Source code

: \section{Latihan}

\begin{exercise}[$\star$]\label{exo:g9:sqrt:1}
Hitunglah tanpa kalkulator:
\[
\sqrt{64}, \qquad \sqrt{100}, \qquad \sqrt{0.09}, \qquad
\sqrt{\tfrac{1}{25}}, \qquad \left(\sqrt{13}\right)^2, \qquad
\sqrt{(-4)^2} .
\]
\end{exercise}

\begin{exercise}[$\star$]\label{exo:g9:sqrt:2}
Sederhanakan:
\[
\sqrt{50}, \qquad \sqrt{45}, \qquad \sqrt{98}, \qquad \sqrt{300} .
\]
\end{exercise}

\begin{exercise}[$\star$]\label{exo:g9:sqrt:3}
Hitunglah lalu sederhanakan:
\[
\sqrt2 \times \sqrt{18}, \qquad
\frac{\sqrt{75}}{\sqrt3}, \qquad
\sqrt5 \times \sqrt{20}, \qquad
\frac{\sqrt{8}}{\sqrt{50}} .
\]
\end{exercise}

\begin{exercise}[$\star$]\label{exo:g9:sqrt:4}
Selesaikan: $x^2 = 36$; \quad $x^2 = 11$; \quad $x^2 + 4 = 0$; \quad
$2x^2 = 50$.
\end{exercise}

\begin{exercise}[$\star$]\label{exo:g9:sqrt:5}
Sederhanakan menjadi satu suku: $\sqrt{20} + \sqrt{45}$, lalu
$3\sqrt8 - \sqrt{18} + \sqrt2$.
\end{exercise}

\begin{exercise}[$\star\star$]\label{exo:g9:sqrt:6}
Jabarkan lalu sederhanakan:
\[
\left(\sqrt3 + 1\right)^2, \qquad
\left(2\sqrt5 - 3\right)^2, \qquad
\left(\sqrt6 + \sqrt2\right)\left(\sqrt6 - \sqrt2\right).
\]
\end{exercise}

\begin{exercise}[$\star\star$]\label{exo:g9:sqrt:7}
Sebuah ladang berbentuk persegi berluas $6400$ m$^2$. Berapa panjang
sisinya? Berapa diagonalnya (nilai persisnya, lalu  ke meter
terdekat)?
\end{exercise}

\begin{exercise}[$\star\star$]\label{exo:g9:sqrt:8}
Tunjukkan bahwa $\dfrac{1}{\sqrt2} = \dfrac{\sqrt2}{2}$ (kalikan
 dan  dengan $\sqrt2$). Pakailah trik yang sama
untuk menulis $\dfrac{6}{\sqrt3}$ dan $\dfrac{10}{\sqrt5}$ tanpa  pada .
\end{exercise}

→ Your objective
Copy the whole listing, word for word.

→ Finished task
Source code

: \section{Latihan}

\begin{exercise}[$\star$]\label{exo:g9:sqrt:1}
Hitunglah tanpa kalkulator:
\[
\sqrt{64}, \qquad \sqrt{100}, \qquad \sqrt{0.09}, \qquad
\sqrt{\tfrac{1}{25}}, \qquad \left(\sqrt{13}\right)^2, \qquad
\sqrt{(-4)^2} .
\]
\end{exercise}

\begin{exercise}[$\star$]\label{exo:g9:sqrt:2}
Sederhanakan:
\[
\sqrt{50}, \qquad \sqrt{45}, \qquad \sqrt{98}, \qquad \sqrt{300} .
\]
\end{exercise}

\begin{exercise}[$\star$]\label{exo:g9:sqrt:3}
Hitunglah lalu sederhanakan:
\[
\sqrt2 \times \sqrt{18}, \qquad
\frac{\sqrt{75}}{\sqrt3}, \qquad
\sqrt5 \times \sqrt{20}, \qquad
\frac{\sqrt{8}}{\sqrt{50}} .
\]
\end{exercise}

\begin{exercise}[$\star$]\label{exo:g9:sqrt:4}
Selesaikan: $x^2 = 36$; \quad $x^2 = 11$; \quad $x^2 + 4 = 0$; \quad
$2x^2 = 50$.
\end{exercise}

\begin{exercise}[$\star$]\label{exo:g9:sqrt:5}
Sederhanakan menjadi satu suku: $\sqrt{20} + \sqrt{45}$, lalu
$3\sqrt8 - \sqrt{18} + \sqrt2$.
\end{exercise}

\begin{exercise}[$\star\star$]\label{exo:g9:sqrt:6}
Jabarkan lalu sederhanakan:
\[
\left(\sqrt3 + 1\right)^2, \qquad
\left(2\sqrt5 - 3\right)^2, \qquad
\left(\sqrt6 + \sqrt2\right)\left(\sqrt6 - \sqrt2\right).
\]
\end{exercise}

\begin{exercise}[$\star\star$]\label{exo:g9:sqrt:7}
Sebuah ladang berbentuk persegi berluas $6400$ m$^2$. Berapa panjang
sisinya? Berapa diagonalnya (nilai persisnya, lalu  ke meter
terdekat)?
\end{exercise}

\begin{exercise}[$\star\star$]\label{exo:g9:sqrt:8}
Tunjukkan bahwa $\dfrac{1}{\sqrt2} = \dfrac{\sqrt2}{2}$ (kalikan
 dan  dengan $\sqrt2$). Pakailah trik yang sama
untuk menulis $\dfrac{6}{\sqrt3}$ dan $\dfrac{10}{\sqrt5}$ tanpa  pada .
\end{exercise}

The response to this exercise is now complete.